Comment est née cette idée de photographier l’art d’autoroute ?
J’ai passé mon diplôme supérieur d’Art appliqué à l’École Olivier de Serre. Un cursus qui prépare à beaucoup de disciplines artistiques : architecture, graphisme, design mais aussi vidéo et photographie. J’ai choisi d’approfondir le graphisme, essentiellement dans le secteur culturel, et la photo. J’avais ce thème des autoroutes en tête depuis longtemps. Ma « madeleine » est le Signe Infini de Marta Pan, près d’Ambérieux. Elle m’intriguait adolescent. Sur la route des vacances, je me demandais « Qu’est-ce c’est que ce truc-là »? Il y a dix ans, j’ai proposé au Centre national des arts plastiques (Cnap) de faire un inventaire de ces statues. Il m’a accordé une bourse de recherche.
Vous avez eu accès aux archives des autoroutes ?
Absolument pas ! Les sociétés d’autoroutes n’ont presque pas de documentation, les rapports sont introuvables et les interlocuteurs souvent à la retraite. Il m’a fallu deux ans de préparation et de recherches annexes pour constituer une carte avec les points identifiés et préparer les itinéraires. Beaucoup dépendent du 1 pour 1000 prévu dans le budget des autoroutes mais pas toutes. Il y a par exemple des œuvres de béton pensées par les architectes en lien avec une aire de repos. Ils ont réfléchi à des solutions pour embellir le paysage.
Comment avez-vous optimisé votre itinéraire ?
Pour être le plus efficace possible, j’ai fait des circuits en boucles de 800 à plus de 2 000 km. J’ai dû m’organiser pour faire les prises de vues dans les deux sens d’autoroute. J’ai parcouru toute la France : du monolithique Signal d’Hensie de Jacques Moeschal à la frontière franco-belge, jusqu’aux Trois arches d’aqueduc et galères d’Olivier de Rohosinsky, sur l’A8, près de Fréjus.
Vous avez rencontré les artistes ?
Quand c’était possible. Jacques Tissinier par exemple, m’a proposé de passer à son atelier de Bobigny où il conservait les maquettes de ses Chevaliers Cathares en béton installés sur l’A20 un peu avant Narbonne. Ils symbolisent les chevaliers qui protégeaient le pays des invasions. Il m’a montré le DVD de l’installation en 1982 !

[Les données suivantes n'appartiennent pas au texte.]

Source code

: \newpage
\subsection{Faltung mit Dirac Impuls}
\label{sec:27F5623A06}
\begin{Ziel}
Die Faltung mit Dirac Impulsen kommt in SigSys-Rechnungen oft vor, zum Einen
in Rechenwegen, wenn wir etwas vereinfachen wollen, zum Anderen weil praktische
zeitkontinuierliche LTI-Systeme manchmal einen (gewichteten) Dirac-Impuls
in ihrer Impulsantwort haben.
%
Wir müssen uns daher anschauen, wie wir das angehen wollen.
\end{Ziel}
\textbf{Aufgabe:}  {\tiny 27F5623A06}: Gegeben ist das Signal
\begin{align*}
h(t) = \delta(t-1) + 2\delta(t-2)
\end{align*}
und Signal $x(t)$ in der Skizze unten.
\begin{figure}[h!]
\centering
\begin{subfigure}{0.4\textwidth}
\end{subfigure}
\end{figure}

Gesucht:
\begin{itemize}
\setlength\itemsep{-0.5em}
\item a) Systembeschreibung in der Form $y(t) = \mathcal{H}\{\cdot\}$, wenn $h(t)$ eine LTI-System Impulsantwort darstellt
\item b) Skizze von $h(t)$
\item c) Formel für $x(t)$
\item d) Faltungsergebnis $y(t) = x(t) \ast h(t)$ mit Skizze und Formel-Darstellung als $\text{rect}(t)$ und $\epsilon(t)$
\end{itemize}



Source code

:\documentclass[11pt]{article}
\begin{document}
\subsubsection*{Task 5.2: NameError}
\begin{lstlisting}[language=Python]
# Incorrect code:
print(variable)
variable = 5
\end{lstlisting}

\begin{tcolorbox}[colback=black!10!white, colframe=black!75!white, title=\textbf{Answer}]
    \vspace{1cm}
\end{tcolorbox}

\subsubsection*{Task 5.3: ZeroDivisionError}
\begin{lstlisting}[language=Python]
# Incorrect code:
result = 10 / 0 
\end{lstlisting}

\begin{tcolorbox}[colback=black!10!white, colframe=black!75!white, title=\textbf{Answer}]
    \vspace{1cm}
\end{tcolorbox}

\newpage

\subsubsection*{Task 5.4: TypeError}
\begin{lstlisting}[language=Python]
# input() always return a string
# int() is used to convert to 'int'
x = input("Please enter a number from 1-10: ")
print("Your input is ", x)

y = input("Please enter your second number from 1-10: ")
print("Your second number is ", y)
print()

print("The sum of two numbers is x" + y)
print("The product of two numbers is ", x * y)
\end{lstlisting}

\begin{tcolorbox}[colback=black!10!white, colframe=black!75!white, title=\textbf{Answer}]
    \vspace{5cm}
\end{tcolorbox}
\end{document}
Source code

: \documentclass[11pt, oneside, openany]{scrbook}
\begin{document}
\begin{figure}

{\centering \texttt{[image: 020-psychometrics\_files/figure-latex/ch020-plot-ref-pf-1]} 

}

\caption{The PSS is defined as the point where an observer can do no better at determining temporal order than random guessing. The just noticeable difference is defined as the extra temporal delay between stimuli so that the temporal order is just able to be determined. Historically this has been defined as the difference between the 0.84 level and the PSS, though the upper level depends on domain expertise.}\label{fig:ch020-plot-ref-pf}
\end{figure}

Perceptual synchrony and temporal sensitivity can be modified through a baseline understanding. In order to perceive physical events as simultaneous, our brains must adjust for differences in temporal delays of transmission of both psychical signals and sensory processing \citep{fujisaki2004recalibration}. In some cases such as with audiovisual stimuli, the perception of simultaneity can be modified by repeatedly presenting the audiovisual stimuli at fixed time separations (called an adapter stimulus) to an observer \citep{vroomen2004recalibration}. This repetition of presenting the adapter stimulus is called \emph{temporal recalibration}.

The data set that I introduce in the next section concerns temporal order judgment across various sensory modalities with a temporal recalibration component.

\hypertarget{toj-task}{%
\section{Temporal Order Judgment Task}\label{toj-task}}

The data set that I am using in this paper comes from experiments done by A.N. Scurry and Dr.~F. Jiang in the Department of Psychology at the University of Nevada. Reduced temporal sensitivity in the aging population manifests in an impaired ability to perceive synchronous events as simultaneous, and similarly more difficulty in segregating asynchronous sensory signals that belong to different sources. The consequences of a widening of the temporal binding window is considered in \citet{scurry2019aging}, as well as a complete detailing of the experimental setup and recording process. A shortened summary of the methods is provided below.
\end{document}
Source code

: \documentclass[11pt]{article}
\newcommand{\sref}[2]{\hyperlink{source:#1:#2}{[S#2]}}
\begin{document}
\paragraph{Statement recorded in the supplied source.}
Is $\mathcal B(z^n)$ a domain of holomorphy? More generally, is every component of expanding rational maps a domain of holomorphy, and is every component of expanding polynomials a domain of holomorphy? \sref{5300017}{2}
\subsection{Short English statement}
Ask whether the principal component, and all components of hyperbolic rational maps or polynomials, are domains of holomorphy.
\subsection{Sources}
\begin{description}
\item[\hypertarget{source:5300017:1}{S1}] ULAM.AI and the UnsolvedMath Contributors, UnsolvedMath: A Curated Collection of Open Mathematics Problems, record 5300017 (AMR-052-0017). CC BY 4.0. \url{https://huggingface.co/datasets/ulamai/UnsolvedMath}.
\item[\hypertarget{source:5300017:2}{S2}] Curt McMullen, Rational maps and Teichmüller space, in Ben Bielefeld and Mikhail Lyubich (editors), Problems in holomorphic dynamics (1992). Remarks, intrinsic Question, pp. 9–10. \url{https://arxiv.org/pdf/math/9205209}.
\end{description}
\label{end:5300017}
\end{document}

Les œuvres sont colossales
Sur l’autoroute des Titans, un pilier de pont en béton est posé au milieu de nulle part. C’est un extrait du pont construit à quelques kilomètres de là. La colonne de béton « antique » de Anne et Patrick Poirier sur l’A89 est un autre exemple de gigantisme. Elle est constituée de douze anneaux de béton armé de cinq mètres de diamètre.
Le béton est facile à photographier ?
Le béton est un matériau neutre qui ne pose pas les problèmes de variations de reflet et de lumière. L’univers de l’autoroute en revanche est imperméable à l’imprévu. Je suis parti seul et j’ai pris le moins de risques possibles. Il a fallu tout de même enjamber des barrières avec mon gilet de sécurité. La moitié des photos ont été prises à l’argentique, l’autre moitié avec un appareil numérique.
Vous continuez l’inventaire ?
En tout j’ai sélectionné 71 œuvres pour le livre. Ma liste n’est pas exhaustive et depuis le début du projet certaines ont été volées, déplacées ou détruites, de nouvelles œuvres ont été installées. On entre maintenant dans la phase « promotion » de ce long travail qui est présenté dans l’édition.